TASK TO CARRY OUT =
Copy out each line of the data that holds the word "overrides".
______
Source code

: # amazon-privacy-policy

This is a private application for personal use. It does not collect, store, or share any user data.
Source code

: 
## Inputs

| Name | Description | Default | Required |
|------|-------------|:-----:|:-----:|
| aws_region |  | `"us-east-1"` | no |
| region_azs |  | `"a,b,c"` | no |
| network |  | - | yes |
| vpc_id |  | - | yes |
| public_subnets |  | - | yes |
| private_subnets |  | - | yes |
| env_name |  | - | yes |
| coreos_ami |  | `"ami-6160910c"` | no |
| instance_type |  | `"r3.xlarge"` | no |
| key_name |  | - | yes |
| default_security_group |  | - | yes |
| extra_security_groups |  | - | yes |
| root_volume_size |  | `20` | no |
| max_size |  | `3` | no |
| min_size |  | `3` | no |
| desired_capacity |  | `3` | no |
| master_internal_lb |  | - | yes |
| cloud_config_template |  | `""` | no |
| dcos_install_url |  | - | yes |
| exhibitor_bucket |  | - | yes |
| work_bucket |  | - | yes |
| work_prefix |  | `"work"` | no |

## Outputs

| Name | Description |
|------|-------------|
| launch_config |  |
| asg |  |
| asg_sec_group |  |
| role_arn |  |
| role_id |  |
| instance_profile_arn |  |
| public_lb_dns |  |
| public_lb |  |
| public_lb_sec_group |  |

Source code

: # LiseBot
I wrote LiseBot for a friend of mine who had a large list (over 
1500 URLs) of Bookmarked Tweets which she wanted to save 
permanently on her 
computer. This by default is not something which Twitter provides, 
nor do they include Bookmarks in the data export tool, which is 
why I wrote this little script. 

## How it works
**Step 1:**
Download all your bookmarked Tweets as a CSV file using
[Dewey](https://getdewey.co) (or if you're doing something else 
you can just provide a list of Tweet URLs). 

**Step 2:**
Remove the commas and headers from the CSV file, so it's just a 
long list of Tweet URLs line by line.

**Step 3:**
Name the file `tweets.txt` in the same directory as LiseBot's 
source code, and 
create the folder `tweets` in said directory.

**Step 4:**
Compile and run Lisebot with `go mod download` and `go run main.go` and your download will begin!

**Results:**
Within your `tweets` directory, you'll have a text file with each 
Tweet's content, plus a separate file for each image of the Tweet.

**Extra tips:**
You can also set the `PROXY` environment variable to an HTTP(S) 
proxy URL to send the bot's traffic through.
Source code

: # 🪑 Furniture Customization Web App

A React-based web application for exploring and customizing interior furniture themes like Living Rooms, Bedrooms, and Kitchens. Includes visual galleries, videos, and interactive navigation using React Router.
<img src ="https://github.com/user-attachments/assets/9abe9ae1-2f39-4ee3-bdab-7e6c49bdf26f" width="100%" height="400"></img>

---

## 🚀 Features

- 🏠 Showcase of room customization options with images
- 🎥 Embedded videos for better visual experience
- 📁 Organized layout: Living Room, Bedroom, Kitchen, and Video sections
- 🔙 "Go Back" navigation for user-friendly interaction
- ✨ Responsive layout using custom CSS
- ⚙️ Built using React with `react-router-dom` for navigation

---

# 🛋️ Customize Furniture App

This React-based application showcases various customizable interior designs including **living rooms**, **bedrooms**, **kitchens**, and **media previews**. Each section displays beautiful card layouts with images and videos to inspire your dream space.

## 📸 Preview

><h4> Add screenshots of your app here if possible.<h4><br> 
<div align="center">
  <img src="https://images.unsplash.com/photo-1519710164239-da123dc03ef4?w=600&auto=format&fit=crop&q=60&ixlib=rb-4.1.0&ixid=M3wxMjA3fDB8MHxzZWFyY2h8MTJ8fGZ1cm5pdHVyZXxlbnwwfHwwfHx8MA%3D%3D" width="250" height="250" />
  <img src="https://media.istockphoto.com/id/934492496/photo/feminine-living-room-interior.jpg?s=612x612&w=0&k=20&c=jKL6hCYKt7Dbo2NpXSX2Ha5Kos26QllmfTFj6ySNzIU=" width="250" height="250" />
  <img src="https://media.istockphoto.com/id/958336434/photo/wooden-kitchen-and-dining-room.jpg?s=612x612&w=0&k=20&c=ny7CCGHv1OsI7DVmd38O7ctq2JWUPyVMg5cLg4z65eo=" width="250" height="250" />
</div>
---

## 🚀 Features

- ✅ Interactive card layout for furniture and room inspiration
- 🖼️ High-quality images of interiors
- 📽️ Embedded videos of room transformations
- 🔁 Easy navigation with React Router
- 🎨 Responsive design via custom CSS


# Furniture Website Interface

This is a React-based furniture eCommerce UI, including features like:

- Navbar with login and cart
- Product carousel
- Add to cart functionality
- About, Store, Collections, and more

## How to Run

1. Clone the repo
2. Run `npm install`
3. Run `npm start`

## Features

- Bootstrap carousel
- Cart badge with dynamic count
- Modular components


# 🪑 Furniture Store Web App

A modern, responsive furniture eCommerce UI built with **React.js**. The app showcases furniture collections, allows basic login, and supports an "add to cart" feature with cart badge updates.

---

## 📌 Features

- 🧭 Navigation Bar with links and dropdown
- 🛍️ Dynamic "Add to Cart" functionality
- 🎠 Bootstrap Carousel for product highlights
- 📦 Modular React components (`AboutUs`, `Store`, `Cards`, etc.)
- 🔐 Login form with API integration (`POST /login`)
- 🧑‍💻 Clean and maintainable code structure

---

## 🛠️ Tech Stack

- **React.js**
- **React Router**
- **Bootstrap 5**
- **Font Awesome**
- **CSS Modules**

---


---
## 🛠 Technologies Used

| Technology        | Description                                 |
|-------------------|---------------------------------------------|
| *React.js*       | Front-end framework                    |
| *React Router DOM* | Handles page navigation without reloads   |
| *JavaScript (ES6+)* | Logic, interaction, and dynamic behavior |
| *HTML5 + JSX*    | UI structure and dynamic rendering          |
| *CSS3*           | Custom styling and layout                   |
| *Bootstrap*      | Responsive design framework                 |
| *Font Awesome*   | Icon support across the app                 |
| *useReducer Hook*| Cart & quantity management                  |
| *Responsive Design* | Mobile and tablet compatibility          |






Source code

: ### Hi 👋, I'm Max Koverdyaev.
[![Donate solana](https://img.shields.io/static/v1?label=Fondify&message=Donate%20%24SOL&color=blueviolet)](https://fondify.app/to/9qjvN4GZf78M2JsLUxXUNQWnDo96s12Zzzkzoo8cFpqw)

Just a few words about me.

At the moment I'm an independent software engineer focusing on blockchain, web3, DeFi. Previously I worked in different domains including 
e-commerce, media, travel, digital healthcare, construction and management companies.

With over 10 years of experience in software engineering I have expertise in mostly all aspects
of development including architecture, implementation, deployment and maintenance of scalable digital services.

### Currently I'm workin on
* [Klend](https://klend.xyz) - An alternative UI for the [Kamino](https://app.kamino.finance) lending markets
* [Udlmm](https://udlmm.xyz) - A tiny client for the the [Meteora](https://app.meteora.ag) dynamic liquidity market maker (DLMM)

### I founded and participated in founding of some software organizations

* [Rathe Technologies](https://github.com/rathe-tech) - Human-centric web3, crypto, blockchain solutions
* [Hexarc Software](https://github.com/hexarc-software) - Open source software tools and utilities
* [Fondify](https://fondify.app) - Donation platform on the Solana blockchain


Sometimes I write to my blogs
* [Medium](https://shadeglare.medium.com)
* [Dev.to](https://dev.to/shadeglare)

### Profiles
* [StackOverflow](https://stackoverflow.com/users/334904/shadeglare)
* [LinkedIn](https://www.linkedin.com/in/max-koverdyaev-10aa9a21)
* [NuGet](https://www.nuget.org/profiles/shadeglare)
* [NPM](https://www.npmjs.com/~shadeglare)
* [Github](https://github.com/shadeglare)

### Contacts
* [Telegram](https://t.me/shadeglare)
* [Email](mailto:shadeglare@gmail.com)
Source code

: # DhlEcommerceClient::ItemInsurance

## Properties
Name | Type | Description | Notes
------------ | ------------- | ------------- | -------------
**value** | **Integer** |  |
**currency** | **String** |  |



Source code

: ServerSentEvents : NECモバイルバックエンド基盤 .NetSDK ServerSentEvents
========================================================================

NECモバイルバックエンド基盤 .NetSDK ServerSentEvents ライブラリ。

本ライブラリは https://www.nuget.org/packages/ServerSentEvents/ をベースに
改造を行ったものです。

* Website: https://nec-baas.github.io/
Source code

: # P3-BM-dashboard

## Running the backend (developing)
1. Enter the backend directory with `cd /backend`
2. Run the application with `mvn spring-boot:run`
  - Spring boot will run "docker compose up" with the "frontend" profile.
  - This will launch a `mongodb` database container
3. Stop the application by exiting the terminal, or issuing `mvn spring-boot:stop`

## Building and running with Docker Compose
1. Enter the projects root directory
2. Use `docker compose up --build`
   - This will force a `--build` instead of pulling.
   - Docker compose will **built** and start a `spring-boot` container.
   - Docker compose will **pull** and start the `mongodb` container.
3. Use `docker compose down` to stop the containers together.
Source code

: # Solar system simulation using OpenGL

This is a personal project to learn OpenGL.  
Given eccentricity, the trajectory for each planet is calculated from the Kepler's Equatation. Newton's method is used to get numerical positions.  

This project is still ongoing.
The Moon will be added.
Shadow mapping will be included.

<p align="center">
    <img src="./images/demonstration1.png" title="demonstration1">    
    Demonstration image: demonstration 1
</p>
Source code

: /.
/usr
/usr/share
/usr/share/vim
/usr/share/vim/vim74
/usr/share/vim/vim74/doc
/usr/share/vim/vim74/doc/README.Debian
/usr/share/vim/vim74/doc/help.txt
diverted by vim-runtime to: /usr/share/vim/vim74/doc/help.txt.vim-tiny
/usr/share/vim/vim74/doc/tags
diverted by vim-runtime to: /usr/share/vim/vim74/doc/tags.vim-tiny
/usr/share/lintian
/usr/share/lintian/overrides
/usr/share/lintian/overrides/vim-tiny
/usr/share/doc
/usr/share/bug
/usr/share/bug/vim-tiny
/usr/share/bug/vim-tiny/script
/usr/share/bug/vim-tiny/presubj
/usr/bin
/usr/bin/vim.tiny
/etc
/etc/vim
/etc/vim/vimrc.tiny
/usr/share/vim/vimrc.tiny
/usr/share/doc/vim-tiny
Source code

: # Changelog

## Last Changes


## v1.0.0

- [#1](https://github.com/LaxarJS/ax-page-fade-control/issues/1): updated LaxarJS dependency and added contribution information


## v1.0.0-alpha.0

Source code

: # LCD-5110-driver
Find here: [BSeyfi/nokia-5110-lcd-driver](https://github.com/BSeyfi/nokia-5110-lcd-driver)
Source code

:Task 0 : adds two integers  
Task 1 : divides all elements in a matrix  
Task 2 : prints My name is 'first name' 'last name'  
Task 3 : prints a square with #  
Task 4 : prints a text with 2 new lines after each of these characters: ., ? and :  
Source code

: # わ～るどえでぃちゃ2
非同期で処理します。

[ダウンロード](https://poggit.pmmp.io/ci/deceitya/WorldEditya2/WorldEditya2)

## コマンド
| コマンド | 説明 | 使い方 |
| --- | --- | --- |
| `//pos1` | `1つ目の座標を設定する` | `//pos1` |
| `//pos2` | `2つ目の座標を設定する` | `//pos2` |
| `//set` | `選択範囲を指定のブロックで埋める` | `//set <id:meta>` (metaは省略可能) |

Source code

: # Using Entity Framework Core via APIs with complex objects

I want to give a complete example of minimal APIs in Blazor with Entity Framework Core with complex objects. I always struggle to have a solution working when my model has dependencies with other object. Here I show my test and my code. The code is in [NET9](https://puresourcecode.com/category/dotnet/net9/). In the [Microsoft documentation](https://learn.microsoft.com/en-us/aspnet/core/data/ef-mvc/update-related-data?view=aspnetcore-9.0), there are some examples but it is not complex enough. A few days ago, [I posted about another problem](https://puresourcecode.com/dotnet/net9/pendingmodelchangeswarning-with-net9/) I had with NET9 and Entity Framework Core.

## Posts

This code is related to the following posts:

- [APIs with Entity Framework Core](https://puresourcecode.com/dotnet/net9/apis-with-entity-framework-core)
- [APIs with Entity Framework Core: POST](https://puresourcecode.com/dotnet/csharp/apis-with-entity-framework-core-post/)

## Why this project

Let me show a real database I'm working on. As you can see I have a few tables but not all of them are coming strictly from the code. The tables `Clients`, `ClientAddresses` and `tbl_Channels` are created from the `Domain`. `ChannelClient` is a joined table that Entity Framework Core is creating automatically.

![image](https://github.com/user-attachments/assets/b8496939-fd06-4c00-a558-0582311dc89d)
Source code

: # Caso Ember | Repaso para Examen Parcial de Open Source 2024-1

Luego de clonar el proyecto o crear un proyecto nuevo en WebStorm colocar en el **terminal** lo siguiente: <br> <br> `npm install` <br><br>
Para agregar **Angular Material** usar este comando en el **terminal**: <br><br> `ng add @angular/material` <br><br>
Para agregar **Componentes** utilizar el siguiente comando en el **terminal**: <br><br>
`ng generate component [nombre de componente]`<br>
______
RESULT OF THE EXERCISE =
/usr/share/lintian/overrides
/usr/share/lintian/overrides/vim-tiny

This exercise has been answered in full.